A's director of public relations Jim Young said it's convenient that Haren is so close, but the number of functions are limited, and the A's are accustomed to flying multiple players into town for appearances.

"He enjoys the area and wants to make it his home," Young said. "Part of being a major league baseball player is being a member of the community. If you live there 12 months, instead of six months, that's a plus. We hope Dan is with us for a lot of years."

Before Haren, the only recent A's player to live year around was Eric Byrnes, who grew up along the Peninsula. Eric Chavez owns a home in the East Bay, but spends his off-seasons in Arizona.

On the veteran-laden late-1980s teams, it was similar.

Jose Canseco owned a home in Blackhawk but went back to Miami in the off-season. Gene Nelson went home to Florida, Rick Honeycutt to Tennessee, Terry Steinbach to Minnesota and Dave Henderson to Seattle. Carney Lansford went to Oregon a few years but later planted his roots in Santa Clara.
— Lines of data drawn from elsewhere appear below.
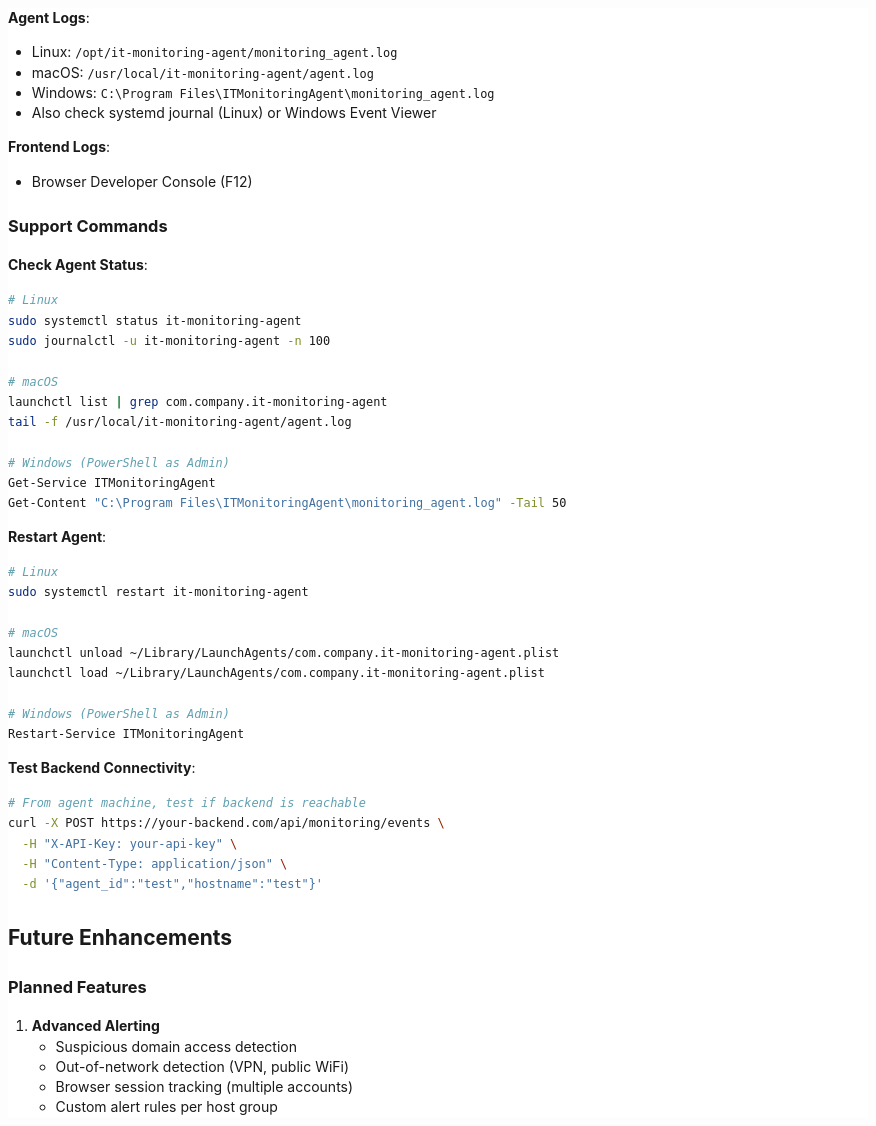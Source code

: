 **Agent Logs**:
- Linux: `/opt/it-monitoring-agent/monitoring_agent.log`
- macOS: `/usr/local/it-monitoring-agent/agent.log`
- Windows: `C:\Program Files\ITMonitoringAgent\monitoring_agent.log`
- Also check systemd journal (Linux) or Windows Event Viewer

**Frontend Logs**:
- Browser Developer Console (F12)

### Support Commands

**Check Agent Status**:
```bash
# Linux
sudo systemctl status it-monitoring-agent
sudo journalctl -u it-monitoring-agent -n 100

# macOS
launchctl list | grep com.company.it-monitoring-agent
tail -f /usr/local/it-monitoring-agent/agent.log

# Windows (PowerShell as Admin)
Get-Service ITMonitoringAgent
Get-Content "C:\Program Files\ITMonitoringAgent\monitoring_agent.log" -Tail 50
```

**Restart Agent**:
```bash
# Linux
sudo systemctl restart it-monitoring-agent

# macOS
launchctl unload ~/Library/LaunchAgents/com.company.it-monitoring-agent.plist
launchctl load ~/Library/LaunchAgents/com.company.it-monitoring-agent.plist

# Windows (PowerShell as Admin)
Restart-Service ITMonitoringAgent
```

**Test Backend Connectivity**:
```bash
# From agent machine, test if backend is reachable
curl -X POST https://your-backend.com/api/monitoring/events \
  -H "X-API-Key: your-api-key" \
  -H "Content-Type: application/json" \
  -d '{"agent_id":"test","hostname":"test"}'
```

## Future Enhancements

### Planned Features

1. **Advanced Alerting**
   - Suspicious domain access detection
   - Out-of-network detection (VPN, public WiFi)
   - Browser session tracking (multiple accounts)
   - Custom alert rules per host group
"It wasn't like they were just starting their career and knowing they'd be in Oakland for an entire career," said then-A's pitcher Curt Young, who is now the pitching coach. "It was veteran players with established roots in other cities."

Oakland natives Rickey Henderson and Dave Stewart were exceptions, staying in their hometowns through the winter.

Longtime equipment manager Steve Vucinich said players living year-round in the Bay Area was "more common" in the early 1980s, citing Mike Heath, Dave Beard, Steve McCatty, Tony Phillips, Mike Davis and Dwayne Murphy as examples. Murphy's son, D.J., became a well-known athlete at Monte Vista High.

It was different in the 1970s.

Former A's catcher Ray Fosse said former teammates Gene Tenace, Joe Rudi, Sal Bando, Rollie Fingers, Ted Kubiak and Vida Blue all lived year-round in the Bay Area. Reggie Jackson owned a house in Oakland but often was elsewhere in the off-season.

The Mustache Gang players would frequently work out together in the off-season at an athletic club in Walnut Creek, then head to spring training together.

But it's different now, and not only for A's players. An Orioles employee said a couple of players have homes in Baltimore, but only Melvin Mora lives there exclusively in the off-season.

"It's not just the Bay Area," Fosse said. "A lot of guys don't like to live wherever they play. Typically, guys have homes where they go back to see their family. Dan signed that long-term deal, he knows he's going to be there at least four years, he's getting married, and I think it's great he wants to live in the Bay Area."

Haren's parents, tired of the traffic down south, are planning to move soon from their West Covina home. That was a factor in Haren's decision too.

Deciding where in the Bay Area wasn't easy. Haren started his search in Half Moon Bay, since that's where Byrnes lives. He liked the area, but thought the drive to Oakland would be a grind. Next he looked at San Mateo and was close to putting in a bid on a house.

But he decided to check out Walnut Creek, fell in love with the downtown area, and thought it would be most practical for him and his fiancee, Jessica, who is also from West Covina. Jessica goes home during most road trips and works on their wedding details.